> _What is needed_
Using the records below, transcribe word for word the stretch from the line that contains "and DINO change\;" through the line that contains "conditioned on $C_t$\;", both end lines included, and nothing else.

[Opening Supplied material section]

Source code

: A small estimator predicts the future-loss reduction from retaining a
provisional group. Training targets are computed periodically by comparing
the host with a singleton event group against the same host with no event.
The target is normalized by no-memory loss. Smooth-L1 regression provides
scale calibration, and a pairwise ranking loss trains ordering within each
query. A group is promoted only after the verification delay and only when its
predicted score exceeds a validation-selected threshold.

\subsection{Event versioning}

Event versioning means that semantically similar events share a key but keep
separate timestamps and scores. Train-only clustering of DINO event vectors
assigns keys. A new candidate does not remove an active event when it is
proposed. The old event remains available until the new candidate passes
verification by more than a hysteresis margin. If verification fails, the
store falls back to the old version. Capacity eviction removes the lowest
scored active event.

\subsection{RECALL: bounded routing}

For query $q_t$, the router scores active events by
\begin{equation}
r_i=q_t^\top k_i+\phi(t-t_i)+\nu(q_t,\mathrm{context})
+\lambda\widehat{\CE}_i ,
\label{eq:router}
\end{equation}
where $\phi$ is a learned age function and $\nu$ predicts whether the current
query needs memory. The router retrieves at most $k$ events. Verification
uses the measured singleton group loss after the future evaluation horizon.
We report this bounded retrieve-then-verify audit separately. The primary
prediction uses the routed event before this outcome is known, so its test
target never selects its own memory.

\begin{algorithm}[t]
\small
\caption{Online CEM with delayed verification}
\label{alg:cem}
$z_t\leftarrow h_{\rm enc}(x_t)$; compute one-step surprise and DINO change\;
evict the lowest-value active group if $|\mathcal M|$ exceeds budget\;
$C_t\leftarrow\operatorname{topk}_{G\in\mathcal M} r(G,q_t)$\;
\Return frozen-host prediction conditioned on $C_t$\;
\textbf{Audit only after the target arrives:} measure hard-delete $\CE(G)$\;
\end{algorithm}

[Closing Supplied material section]
[Opening Supplied material section]

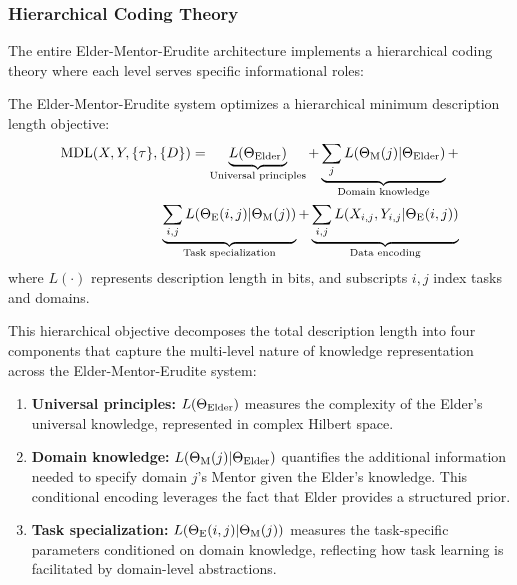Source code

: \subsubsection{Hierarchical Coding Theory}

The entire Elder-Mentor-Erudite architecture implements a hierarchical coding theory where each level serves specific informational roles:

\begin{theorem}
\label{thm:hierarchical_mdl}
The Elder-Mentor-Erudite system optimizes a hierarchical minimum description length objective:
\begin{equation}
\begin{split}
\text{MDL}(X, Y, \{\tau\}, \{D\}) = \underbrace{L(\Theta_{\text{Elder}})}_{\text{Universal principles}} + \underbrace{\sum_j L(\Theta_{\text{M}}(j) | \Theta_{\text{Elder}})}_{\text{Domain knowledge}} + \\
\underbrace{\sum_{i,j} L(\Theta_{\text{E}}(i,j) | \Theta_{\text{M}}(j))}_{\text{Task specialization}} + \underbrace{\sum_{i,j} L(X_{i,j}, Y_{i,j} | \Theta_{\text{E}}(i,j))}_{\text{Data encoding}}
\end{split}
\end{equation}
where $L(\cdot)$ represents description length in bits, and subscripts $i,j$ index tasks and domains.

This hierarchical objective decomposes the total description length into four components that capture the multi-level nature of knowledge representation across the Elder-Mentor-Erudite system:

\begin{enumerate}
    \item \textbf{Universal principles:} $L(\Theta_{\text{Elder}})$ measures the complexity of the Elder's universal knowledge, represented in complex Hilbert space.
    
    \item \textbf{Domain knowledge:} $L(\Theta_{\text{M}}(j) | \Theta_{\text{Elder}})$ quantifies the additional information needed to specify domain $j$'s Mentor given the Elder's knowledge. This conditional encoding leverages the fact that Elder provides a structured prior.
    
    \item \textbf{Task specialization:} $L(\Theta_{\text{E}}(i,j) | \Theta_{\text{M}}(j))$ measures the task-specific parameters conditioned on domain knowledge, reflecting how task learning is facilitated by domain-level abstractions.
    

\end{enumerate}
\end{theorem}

[Closing Supplied material section]
[Opening Supplied material section]

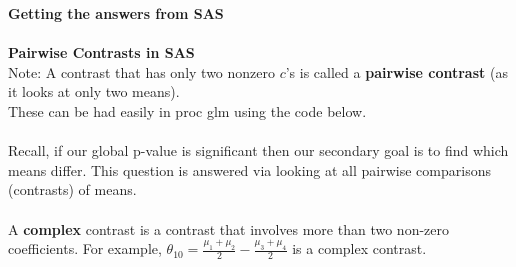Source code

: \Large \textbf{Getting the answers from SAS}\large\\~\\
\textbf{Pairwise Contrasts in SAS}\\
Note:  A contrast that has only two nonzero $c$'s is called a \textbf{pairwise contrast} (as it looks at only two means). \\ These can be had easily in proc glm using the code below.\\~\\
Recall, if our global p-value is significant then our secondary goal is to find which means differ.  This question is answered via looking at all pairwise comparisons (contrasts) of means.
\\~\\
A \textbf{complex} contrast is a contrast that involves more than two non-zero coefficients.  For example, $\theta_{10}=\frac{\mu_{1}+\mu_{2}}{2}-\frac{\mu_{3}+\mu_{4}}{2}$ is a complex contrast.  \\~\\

[Closing Supplied material section]

> _Exercise answer_
$z_t\leftarrow h_{\rm enc}(x_t)$; compute one-step surprise and DINO change\;
evict the lowest-value active group if $|\mathcal M|$ exceeds budget\;
$C_t\leftarrow\operatorname{topk}_{G\in\mathcal M} r(G,q_t)$\;
\Return frozen-host prediction conditioned on $C_t$\;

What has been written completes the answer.